We call for a combination of cod and shrimp in this recipe. Cod is a white fish with a mild flavor that won’t overpower the other flavors of the dish. Sea bass is similar and a good alternative. If you want to experiment with a meatier fish, mahi-mahi or halibut will work well too. Whatever fish you choose, be sure to remove the skin (or have it removed at the fish counter) and cut the pieces into similar sizes so they cook evenly. To add texture, we also use shrimp. To save time, we recommend buying shrimp that have already been peeled and deveined. We cut the shrimp in half lengthwise so they cook quickly and are easier to eat with a spoon.
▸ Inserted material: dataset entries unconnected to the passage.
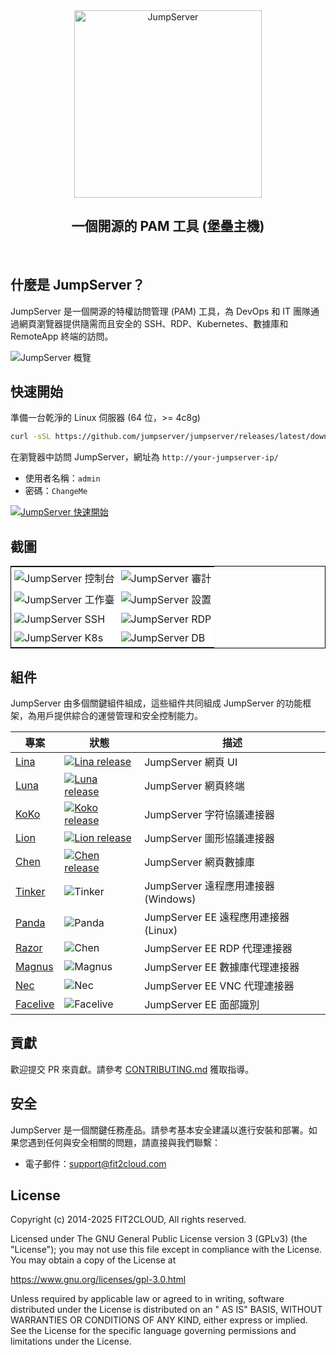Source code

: <div align="center">
  <a name="readme-top"></a>
  <a href="https://jumpserver.com" target="_blank"><img src="https://download.jumpserver.org/images/jumpserver-logo.svg" alt="JumpServer" width="300" /></a>
  
## 一個開源的 PAM 工具 (堡壘主機)

</div>
<br/>

## 什麼是 JumpServer？

JumpServer 是一個開源的特權訪問管理 (PAM) 工具，為 DevOps 和 IT 團隊通過網頁瀏覽器提供隨需而且安全的 SSH、RDP、Kubernetes、數據庫和 RemoteApp 終端的訪問。

![JumpServer 概覽](https://github.com/jumpserver/jumpserver/assets/32935519/35a371cb-8590-40ed-88ec-f351f8cf9045)

## 快速開始

準備一台乾淨的 Linux 伺服器 (64 位，>= 4c8g)

```sh
curl -sSL https://github.com/jumpserver/jumpserver/releases/latest/download/quick_start.sh | bash
```

在瀏覽器中訪問 JumpServer，網址為 `http://your-jumpserver-ip/`
- 使用者名稱：`admin`
- 密碼：`ChangeMe`

[![JumpServer 快速開始](https://github.com/user-attachments/assets/0f32f52b-9935-485e-8534-336c63389612)](https://www.youtube.com/watch?v=UlGYRbKrpgY "JumpServer 快速開始")

## 截圖

<table style="border-collapse: collapse; border: 1px solid black;">
  <tr>
    <td style="padding: 5px;background-color:#fff;"><img src= "https://github.com/jumpserver/jumpserver/assets/32935519/99fabe5b-0475-4a53-9116-4c370a1426c4" alt="JumpServer 控制台"   /></td>
    <td style="padding: 5px;background-color:#fff;"><img src= "https://github.com/jumpserver/jumpserver/assets/32935519/a424d731-1c70-4108-a7d8-5bbf387dda9a" alt="JumpServer 審計"   /></td>
  </tr>

  <tr>
    <td style="padding: 5px;background-color:#fff;"><img src= "https://github.com/jumpserver/jumpserver/assets/32935519/393d2c27-a2d0-4dea-882d-00ed509e00c9" alt="JumpServer 工作臺"   /></td>
    <td style="padding: 5px;background-color:#fff;"><img src= "https://github.com/jumpserver/jumpserver/assets/32935519/3a2611cd-8902-49b8-b82b-2a6dac851f3e" alt="JumpServer 設置"   /></td>
  </tr>

  <tr>
    <td style="padding: 5px;background-color:#fff;"><img src= "https://github.com/jumpserver/jumpserver/assets/32935519/1e236093-31f7-4563-8eb1-e36d865f1568" alt="JumpServer SSH"   /></td>
    <td style="padding: 5px;background-color:#fff;"><img src= "https://github.com/jumpserver/jumpserver/assets/32935519/69373a82-f7ab-41e8-b763-bbad2ba52167" alt="JumpServer RDP"   /></td>
  </tr>
  <tr>
    <td style="padding: 5px;background-color:#fff;"><img src= "https://github.com/jumpserver/jumpserver/assets/32935519/5bed98c6-cbe8-4073-9597-d53c69dc3957" alt="JumpServer K8s"   /></td>
    <td style="padding: 5px;background-color:#fff;"><img src= "https://github.com/jumpserver/jumpserver/assets/32935519/b80ad654-548f-42bc-ba3d-c1cfdf1b46d6" alt="JumpServer DB"   /></td>
  </tr>
</table>

## 組件

JumpServer 由多個關鍵組件組成，這些組件共同組成 JumpServer 的功能框架，為用戶提供綜合的運營管理和安全控制能力。

| 專案                                                | 狀態                                                                                                                                                                 | 描述                                                                                             |
|---------------------------------------------------|--------------------------------------------------------------------------------------------------------------------------------------------------------------------|--------------------------------------------------------------------------------------------------|
| [Lina](https://github.com/jumpserver/lina)        | <a href="https://github.com/jumpserver/lina/releases"><img alt="Lina release" src="https://img.shields.io/github/release/jumpserver/lina.svg" /></a>                   | JumpServer 網頁 UI                                                                                 |
| [Luna](https://github.com/jumpserver/luna)        | <a href="https://github.com/jumpserver/luna/releases"><img alt="Luna release" src="https://img.shields.io/github/release/jumpserver/luna.svg" /></a>                   | JumpServer 網頁終端                                                                                 |
| [KoKo](https://github.com/jumpserver/koko)        | <a href="https://github.com/jumpserver/koko/releases"><img alt="Koko release" src="https://img.shields.io/github/release/jumpserver/koko.svg" /></a>                   | JumpServer 字符協議連接器                                                                           |
| [Lion](https://github.com/jumpserver/lion)        | <a href="https://github.com/jumpserver/lion/releases"><img alt="Lion release" src="https://img.shields.io/github/release/jumpserver/lion.svg" /></a>                   | JumpServer 圖形協議連接器                                                                           |
| [Chen](https://github.com/jumpserver/chen)        | <a href="https://github.com/jumpserver/chen/releases"><img alt="Chen release" src="https://img.shields.io/github/release/jumpserver/chen.svg" />                       | JumpServer 網頁數據庫                                                                                 |  
| [Tinker](https://github.com/jumpserver/tinker)    | <img alt="Tinker" src="https://img.shields.io/badge/release-private-red" />                                                                                            | JumpServer 遠程應用連接器 (Windows)                                                          |
| [Panda](https://github.com/jumpserver/Panda)      | <img alt="Panda" src="https://img.shields.io/badge/release-private-red" />                                                                                             | JumpServer EE 遠程應用連接器 (Linux)                                                             |
| [Razor](https://github.com/jumpserver/razor)      | <img alt="Chen" src="https://img.shields.io/badge/release-private-red" />                                                                                              | JumpServer EE RDP 代理連接器                                                                      |
| [Magnus](https://github.com/jumpserver/magnus)    | <img alt="Magnus" src="https://img.shields.io/badge/release-private-red" />                                                                                            | JumpServer EE 數據庫代理連接器                                                                    |
| [Nec](https://github.com/jumpserver/nec)          | <img alt="Nec" src="https://img.shields.io/badge/release-private-red" />                                                                                               | JumpServer EE VNC 代理連接器                                                                       |
| [Facelive](https://github.com/jumpserver/facelive)| <img alt="Facelive" src="https://img.shields.io/badge/release-private-red" />                                                                                          | JumpServer EE 面部識別                                                                            |


## 貢獻

歡迎提交 PR 來貢獻。請參考 [CONTRIBUTING.md][contributing-link] 獲取指導。

## 安全

JumpServer 是一個關鍵任務產品。請參考基本安全建議以進行安裝和部署。如果您遇到任何與安全相關的問題，請直接與我們聯繫：

- 電子郵件：support@fit2cloud.com

## License

Copyright (c) 2014-2025 FIT2CLOUD, All rights reserved.

Licensed under The GNU General Public License version 3 (GPLv3) (the "License"); you may not use this file except in compliance with the License. You may obtain a copy of the License at

https://www.gnu.org/licenses/gpl-3.0.html

Unless required by applicable law or agreed to in writing, software distributed under the License is distributed on an " AS IS" BASIS, WITHOUT WARRANTIES OR CONDITIONS OF ANY KIND, either express or implied. See the License for the specific language governing permissions and limitations under the License.

<!-- JumpServer official link -->
[docs-link]: https://jumpserver.com/docs
[discord-link]: https://discord.com/invite/W6vYXmAQG2
[contributing-link]: https://github.com/jumpserver/jumpserver/blob/dev/CONTRIBUTING.md

<!-- JumpServer Other link-->
[license-link]: https://www.gnu.org/licenses/gpl-3.0.html
[docker-link]: https://hub.docker.com/u/jumpserver
[github-release-link]: https://github.com/jumpserver/jumpserver/releases/latest
[github-stars-link]: https://github.com/jumpserver/jumpserver
[github-issues-link]: https://github.com/jumpserver/jumpserver/issues

<!-- Shield link-->
[github-release-shield]: https://img.shields.io/github/v/release/jumpserver/jumpserver
[github-stars-shield]: https://img.shields.io/github/stars/jumpserver/jumpserver?color=%231890FF&style=flat-square
[docker-shield]: https://img.shields.io/docker/pulls/jumpserver/jms_all.svg
[license-shield]: https://img.shields.io/github/license/jumpserver/jumpserver
[discord-shield]: https://img.shields.io/discord/1194233267294052363?style=flat&logo=discord&logoColor=%23f5f5f5&labelColor=%235462eb&color=%235462eb

<!-- Image link -->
Other seafood to consider adding to fish stew are scallops (large ones halved), calamari, mussels and clams.

The Vegetables

Fish stew should really highlight seafood, but a few vegetables with a mild flavor profile can round out the flavors of the broth and add texture to the soup as a whole. Chopped onion is always a good bet, followed by celery to complement the flavors. If you want to experiment, other vegetables that work well in fish stew are leeks, fennel, potatoes and sweet peppers.

The Broth

We call for reduced-sodium chicken broth as the base of our soup. Chicken broth has a mild yet savory flavor that works surprisingly well in fish stew. Seafood stock, as well as clam juice, are good alternatives flavor-wise, but keep in mind they tend to be much higher in sodium. A splash of white wine adds depth and a little tanginess. Opt for a dry white wine like pinot grigio to prevent the soup from becoming too sweet, or skip the wine altogether and add extra broth in its place. Diced tomatoes give the broth a bright flavor, while tomato sauce adds body. We suggest using no-salt-added canned tomato products to keep sodium in check (You can always add salt later.) Tomatoes are an essential part of cioppino, but not all fish stews have them. You can skip the tomatoes completely and enjoy a clear brothy stew or add a splash of heavy cream to give the stew a creamy finish.